Rain that turned the cobblestones slick and shining.
I went to work, made friends with my coworkers. Learned how to complain about the metro like a local.
In therapy, Simone and I talked about anger.
“I don’t want to be consumed by it,” I told her one day. “But I also don’t want to forgive them.”
“Not now. Maybe not ever.”
“Forgiveness is not a requirement for healing,” she said. “Sometimes, recognition is enough.”
“Naming what happened. Acknowledging it was wrong. Deciding what you will do with that knowledge.”
“What I want to do,” I admitted, “is burn their world down.”
“Revenge can be seductive,” she said. “It promises control.”
“But it often binds you to the very people you want to escape.”
“I don’t want to be bound to them,” I said. “I want them to know what they cost me.”
“And I want to walk away, knowing they finally see it too.”
“Then maybe,” she said, “we look for justice instead of revenge.”
“I want justice,” I decided. “With a side of consequences.”
She smiled. “That seems reasonable.”
The twins were born in April.
“They came early,” Marcus said. “A few complications, but everyone’s fine.”
“Two boys.

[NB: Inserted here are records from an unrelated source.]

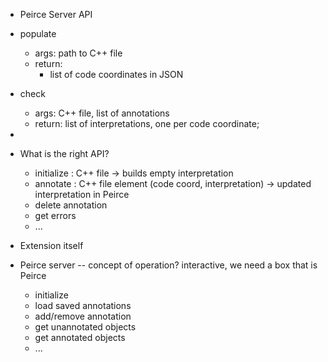 * Peirce Server API

- populate
  - args: path to C++ file 
  - return: 
    - list of code coordinates in JSON

- check
  - args: C++ file, list of annotations
  - return: list of interpretations, one per code coordinate;

- 

* What is the right API?
  - initialize : C++ file -> builds empty interpretation
  - annotate : C++ file element (code coord, interpretation) -> updated interpretation in Peirce
  - delete annotation
  - get errors
  - ...

* Extension itself

* Peirce server -- concept of operation? interactive, we need a box that is Peirce
  - initialize
  - load saved annotations
  - add/remove annotation
  - get unannotated objects
  - get annotated objects
  - ...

Healthy.”
I sat at my small kitchen table, fingers curled around a mug of coffee gone cold.
“And?”
“And,” he said, “I got the samples. I’ll have results in forty-eight hours.”
The Truth Finally Revealed
Forty-eight hours later, my phone rang while I was in the produce aisle examining tomatoes.
“It’s confirmed,” Marcus said. “Derek is not the father of those twins.”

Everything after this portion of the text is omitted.